*Assignment*:
Retype all of the lines below with no changes.

*Given data*:
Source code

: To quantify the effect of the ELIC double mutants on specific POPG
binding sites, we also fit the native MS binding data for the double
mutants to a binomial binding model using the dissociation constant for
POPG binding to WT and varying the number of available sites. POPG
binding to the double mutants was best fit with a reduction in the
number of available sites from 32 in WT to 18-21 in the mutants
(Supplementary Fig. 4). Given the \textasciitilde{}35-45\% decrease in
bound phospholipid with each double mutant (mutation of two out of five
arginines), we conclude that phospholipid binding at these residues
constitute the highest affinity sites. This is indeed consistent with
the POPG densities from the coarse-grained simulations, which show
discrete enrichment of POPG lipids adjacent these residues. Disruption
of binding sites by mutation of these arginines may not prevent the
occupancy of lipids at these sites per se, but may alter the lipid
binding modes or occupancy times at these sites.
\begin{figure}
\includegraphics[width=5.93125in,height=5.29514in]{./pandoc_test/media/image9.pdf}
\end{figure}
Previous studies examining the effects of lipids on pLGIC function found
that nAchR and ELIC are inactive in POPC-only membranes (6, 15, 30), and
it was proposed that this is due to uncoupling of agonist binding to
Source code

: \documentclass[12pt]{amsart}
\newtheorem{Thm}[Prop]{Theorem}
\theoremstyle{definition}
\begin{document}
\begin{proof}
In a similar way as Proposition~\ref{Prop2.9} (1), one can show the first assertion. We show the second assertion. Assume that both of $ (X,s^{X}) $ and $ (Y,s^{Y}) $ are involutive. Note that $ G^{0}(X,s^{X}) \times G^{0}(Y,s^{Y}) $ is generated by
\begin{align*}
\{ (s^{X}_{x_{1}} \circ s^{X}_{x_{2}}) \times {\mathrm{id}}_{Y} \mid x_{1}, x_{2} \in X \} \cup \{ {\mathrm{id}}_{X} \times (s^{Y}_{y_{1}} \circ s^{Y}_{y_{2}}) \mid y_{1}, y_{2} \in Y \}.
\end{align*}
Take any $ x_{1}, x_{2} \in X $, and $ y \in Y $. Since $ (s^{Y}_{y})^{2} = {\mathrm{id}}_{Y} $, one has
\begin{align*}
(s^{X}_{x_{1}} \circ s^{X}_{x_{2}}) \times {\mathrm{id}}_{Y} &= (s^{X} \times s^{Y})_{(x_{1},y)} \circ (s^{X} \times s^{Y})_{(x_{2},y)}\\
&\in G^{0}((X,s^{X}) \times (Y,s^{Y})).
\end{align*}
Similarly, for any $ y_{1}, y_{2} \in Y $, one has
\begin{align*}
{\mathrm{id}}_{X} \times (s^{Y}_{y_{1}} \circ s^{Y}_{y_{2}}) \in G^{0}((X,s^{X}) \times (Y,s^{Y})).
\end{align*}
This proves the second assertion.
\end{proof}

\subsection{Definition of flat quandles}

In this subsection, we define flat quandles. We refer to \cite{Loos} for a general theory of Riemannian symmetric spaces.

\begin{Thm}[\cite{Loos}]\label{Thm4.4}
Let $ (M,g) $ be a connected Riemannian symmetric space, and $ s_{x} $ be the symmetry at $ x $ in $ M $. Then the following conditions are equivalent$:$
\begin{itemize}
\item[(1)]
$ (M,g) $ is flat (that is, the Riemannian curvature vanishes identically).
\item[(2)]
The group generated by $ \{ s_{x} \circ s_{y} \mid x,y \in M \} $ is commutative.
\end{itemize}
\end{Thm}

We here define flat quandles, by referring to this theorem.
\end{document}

*Task result*:
Source code

: To quantify the effect of the ELIC double mutants on specific POPG
binding sites, we also fit the native MS binding data for the double
mutants to a binomial binding model using the dissociation constant for
POPG binding to WT and varying the number of available sites. POPG
binding to the double mutants was best fit with a reduction in the
number of available sites from 32 in WT to 18-21 in the mutants
(Supplementary Fig. 4). Given the \textasciitilde{}35-45\% decrease in
bound phospholipid with each double mutant (mutation of two out of five
arginines), we conclude that phospholipid binding at these residues
constitute the highest affinity sites. This is indeed consistent with
the POPG densities from the coarse-grained simulations, which show
discrete enrichment of POPG lipids adjacent these residues. Disruption
of binding sites by mutation of these arginines may not prevent the
occupancy of lipids at these sites per se, but may alter the lipid
binding modes or occupancy times at these sites.
\begin{figure}
\includegraphics[width=5.93125in,height=5.29514in]{./pandoc_test/media/image9.pdf}
\end{figure}
Previous studies examining the effects of lipids on pLGIC function found
that nAchR and ELIC are inactive in POPC-only membranes (6, 15, 30), and
it was proposed that this is due to uncoupling of agonist binding to
Source code

: \documentclass[12pt]{amsart}
\newtheorem{Thm}[Prop]{Theorem}
\theoremstyle{definition}
\begin{document}
\begin{proof}
In a similar way as Proposition~\ref{Prop2.9} (1), one can show the first assertion. We show the second assertion. Assume that both of $ (X,s^{X}) $ and $ (Y,s^{Y}) $ are involutive. Note that $ G^{0}(X,s^{X}) \times G^{0}(Y,s^{Y}) $ is generated by
\begin{align*}
\{ (s^{X}_{x_{1}} \circ s^{X}_{x_{2}}) \times {\mathrm{id}}_{Y} \mid x_{1}, x_{2} \in X \} \cup \{ {\mathrm{id}}_{X} \times (s^{Y}_{y_{1}} \circ s^{Y}_{y_{2}}) \mid y_{1}, y_{2} \in Y \}.
\end{align*}
Take any $ x_{1}, x_{2} \in X $, and $ y \in Y $. Since $ (s^{Y}_{y})^{2} = {\mathrm{id}}_{Y} $, one has
\begin{align*}
(s^{X}_{x_{1}} \circ s^{X}_{x_{2}}) \times {\mathrm{id}}_{Y} &= (s^{X} \times s^{Y})_{(x_{1},y)} \circ (s^{X} \times s^{Y})_{(x_{2},y)}\\
&\in G^{0}((X,s^{X}) \times (Y,s^{Y})).
\end{align*}
Similarly, for any $ y_{1}, y_{2} \in Y $, one has
\begin{align*}
{\mathrm{id}}_{X} \times (s^{Y}_{y_{1}} \circ s^{Y}_{y_{2}}) \in G^{0}((X,s^{X}) \times (Y,s^{Y})).
\end{align*}
This proves the second assertion.
\end{proof}

\subsection{Definition of flat quandles}

In this subsection, we define flat quandles. We refer to \cite{Loos} for a general theory of Riemannian symmetric spaces.

\begin{Thm}[\cite{Loos}]\label{Thm4.4}
Let $ (M,g) $ be a connected Riemannian symmetric space, and $ s_{x} $ be the symmetry at $ x $ in $ M $. Then the following conditions are equivalent$:$
\begin{itemize}
\item[(1)]
$ (M,g) $ is flat (that is, the Riemannian curvature vanishes identically).
\item[(2)]
The group generated by $ \{ s_{x} \circ s_{y} \mid x,y \in M \} $ is commutative.
\end{itemize}
\end{Thm}

We here define flat quandles, by referring to this theorem.
\end{document}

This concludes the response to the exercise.